Given the following pandas DataFrame -
json_path | Reporting Group | Entity/Grouping | Entity ID | Adjusted Value (Today, No Div, USD) | Adjusted TWR (Current Quarter, No Div, USD) | Adjusted TWR (YTD, No Div, USD) | Annualized Adjusted TWR (Since Inception, No Div, USD) | Adjusted Value (No Div, USD) | TWR Audit Note |
---|---|---|---|---|---|---|---|---|---|
data.attributes.total.children.[0].children.[0].children.[0] | Barrack Family | William and Rupert Trust | 9957007 | -1.44 | -1.44 | ||||
data.attributes.total.children.[0].children.[0].children.[0].children.[0] | Barrack Family | Cash | - | -1.44 | -1.44 | ||||
data.attributes.total.children.[0].children.[0].children.[1] | Barrack Family | Gratia Holdings No. 2 LLC | 8413655 | 55491732.66 | -0.971018847 | -0.971018847 | 11.52490309 | 55491732.66 | |
data.attributes.total.children.[0].children.[0].children.[1].children.[0] | Barrack Family | Investment Grade Fixed Income | - | 18469768.6 | 18469768.6 | ||||
data.attributes.total.children.[0].children.[0].children.[1].children.[1] | Barrack Family | High Yield Fixed Income | - | 3668982.44 | -0.205356545 | -0.205356545 | 4.441190127 | 3668982.44 |
I try and save only rows that contain 4x occurances of .children.[]

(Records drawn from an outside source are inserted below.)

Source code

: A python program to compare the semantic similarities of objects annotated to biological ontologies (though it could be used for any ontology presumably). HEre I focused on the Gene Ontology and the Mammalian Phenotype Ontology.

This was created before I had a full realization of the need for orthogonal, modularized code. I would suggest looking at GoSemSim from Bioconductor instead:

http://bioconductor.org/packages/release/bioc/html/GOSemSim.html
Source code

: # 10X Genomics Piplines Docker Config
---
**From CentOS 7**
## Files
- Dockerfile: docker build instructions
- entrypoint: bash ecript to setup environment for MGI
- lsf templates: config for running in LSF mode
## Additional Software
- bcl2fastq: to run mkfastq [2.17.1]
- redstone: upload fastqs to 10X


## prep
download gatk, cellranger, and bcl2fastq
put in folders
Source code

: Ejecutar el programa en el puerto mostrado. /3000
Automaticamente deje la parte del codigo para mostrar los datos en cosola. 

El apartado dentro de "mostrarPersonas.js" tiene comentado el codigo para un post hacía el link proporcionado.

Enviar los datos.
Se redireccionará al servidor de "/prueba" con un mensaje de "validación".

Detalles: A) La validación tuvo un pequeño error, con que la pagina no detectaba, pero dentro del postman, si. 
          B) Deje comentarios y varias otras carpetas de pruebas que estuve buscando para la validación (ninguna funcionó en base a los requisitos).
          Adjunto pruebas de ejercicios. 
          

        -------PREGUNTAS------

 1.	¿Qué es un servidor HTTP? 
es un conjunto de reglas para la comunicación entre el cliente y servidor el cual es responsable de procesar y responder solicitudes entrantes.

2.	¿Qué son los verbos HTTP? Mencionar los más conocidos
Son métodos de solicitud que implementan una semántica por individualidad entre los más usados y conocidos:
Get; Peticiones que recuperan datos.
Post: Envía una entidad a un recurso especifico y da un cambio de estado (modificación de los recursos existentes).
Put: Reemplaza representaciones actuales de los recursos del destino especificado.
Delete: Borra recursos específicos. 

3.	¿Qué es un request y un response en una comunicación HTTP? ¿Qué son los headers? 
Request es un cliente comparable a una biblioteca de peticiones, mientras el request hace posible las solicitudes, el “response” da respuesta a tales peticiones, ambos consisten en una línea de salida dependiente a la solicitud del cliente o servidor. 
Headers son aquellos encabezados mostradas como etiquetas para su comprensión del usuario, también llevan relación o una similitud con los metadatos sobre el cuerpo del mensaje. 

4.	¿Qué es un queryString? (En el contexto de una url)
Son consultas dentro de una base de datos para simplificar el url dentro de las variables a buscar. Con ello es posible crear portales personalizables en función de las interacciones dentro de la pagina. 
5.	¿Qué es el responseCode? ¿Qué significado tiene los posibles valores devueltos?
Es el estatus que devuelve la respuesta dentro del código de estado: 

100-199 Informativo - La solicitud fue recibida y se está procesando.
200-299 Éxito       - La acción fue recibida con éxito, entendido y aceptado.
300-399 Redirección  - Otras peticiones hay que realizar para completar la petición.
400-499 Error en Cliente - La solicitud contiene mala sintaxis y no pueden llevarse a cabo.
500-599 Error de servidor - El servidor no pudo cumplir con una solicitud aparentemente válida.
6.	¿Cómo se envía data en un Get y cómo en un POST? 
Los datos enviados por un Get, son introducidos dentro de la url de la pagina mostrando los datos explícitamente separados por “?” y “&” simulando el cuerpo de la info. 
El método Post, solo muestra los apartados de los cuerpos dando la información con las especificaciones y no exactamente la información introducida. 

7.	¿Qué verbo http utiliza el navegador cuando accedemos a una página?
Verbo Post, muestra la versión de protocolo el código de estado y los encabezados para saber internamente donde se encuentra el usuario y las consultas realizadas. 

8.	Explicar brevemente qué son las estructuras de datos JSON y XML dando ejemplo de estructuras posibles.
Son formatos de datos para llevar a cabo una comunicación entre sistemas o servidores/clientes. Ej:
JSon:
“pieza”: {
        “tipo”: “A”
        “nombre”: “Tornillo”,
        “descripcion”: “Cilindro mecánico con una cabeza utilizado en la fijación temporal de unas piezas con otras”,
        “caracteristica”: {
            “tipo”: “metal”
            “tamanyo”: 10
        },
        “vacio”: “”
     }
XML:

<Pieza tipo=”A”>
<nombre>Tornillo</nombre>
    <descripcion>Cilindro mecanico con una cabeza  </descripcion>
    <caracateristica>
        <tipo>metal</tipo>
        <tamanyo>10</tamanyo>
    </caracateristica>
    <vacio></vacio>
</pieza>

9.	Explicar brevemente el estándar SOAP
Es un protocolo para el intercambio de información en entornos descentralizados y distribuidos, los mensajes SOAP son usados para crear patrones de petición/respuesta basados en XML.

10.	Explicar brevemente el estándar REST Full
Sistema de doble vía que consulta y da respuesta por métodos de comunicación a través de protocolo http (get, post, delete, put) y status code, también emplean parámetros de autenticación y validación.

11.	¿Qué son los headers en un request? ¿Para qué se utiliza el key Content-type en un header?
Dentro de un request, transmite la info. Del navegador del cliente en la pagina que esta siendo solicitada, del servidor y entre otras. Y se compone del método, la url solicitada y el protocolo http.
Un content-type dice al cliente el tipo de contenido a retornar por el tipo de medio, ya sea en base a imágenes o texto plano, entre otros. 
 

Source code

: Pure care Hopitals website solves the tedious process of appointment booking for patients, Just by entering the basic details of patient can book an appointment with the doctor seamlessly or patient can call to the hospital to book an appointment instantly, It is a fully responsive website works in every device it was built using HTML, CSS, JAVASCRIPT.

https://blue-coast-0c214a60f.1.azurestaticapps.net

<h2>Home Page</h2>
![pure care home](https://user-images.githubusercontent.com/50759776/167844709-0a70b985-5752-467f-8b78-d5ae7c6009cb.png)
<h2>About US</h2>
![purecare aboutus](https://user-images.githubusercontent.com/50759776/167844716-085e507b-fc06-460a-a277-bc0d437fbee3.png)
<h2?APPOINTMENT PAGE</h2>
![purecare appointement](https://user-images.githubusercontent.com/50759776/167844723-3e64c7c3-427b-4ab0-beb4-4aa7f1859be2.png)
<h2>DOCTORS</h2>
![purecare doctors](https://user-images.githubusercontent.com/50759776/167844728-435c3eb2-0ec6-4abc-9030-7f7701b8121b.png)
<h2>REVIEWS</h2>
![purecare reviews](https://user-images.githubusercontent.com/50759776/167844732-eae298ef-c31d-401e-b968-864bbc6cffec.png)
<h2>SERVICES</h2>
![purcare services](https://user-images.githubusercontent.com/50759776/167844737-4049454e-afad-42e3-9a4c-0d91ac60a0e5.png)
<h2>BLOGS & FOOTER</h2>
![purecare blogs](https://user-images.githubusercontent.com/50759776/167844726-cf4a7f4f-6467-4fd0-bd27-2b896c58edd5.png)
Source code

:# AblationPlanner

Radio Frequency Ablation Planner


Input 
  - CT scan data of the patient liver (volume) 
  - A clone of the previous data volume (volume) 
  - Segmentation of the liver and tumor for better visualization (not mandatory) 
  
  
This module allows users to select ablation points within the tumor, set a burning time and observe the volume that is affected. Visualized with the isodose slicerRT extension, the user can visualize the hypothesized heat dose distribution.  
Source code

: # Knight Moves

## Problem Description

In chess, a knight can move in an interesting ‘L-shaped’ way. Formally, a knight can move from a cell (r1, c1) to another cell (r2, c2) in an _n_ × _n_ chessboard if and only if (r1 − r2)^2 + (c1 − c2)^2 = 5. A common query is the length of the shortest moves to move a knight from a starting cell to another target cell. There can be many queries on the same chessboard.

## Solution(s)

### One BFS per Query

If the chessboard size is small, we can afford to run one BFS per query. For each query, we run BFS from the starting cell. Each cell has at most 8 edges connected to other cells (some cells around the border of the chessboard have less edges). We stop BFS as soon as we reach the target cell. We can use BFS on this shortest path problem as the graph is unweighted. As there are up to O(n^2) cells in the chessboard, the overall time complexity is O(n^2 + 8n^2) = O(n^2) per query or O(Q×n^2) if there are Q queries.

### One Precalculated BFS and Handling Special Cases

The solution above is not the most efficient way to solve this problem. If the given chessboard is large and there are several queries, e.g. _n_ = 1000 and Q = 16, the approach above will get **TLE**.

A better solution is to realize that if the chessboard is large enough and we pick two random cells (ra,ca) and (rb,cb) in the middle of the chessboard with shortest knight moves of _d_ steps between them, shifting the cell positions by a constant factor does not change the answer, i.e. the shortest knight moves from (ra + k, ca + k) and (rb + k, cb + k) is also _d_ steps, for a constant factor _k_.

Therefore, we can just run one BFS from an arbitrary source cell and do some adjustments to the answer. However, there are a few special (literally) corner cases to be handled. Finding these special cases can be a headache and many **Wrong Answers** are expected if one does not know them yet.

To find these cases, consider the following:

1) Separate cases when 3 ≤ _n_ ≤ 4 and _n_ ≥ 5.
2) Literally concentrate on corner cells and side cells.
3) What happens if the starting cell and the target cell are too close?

using the following statement -
Code: perf_by_entity_df = df[df['json_path'].str.contains(r'(\.children\.\[\d \]){4}')]
However receive the following:
Error:UserWarning: This pattern is interpreted as a regular expression, and has match groups. To actually get the groups, use str.extract.
Any suggestions why this is happening?
CodePudding user response:
Use the code below to suppress the warning:
perf_by_entity_df = df[df['json_path'].str.contains(r'(?:\.children\.\[\d \]){4}')]
Replace:
r'(\.children\.\[\d \]){4}'
By:
r'(?:\.children\.\[\d \]){4}'
# ^^-- HERE: Non capturing group
From the documentation:
(?:...)
A non-capturing version of regular parentheses. Matches whatever regular expression is inside the parentheses, but the substring matched by the group cannot be retrieved after performing a match or referenced later in the pattern.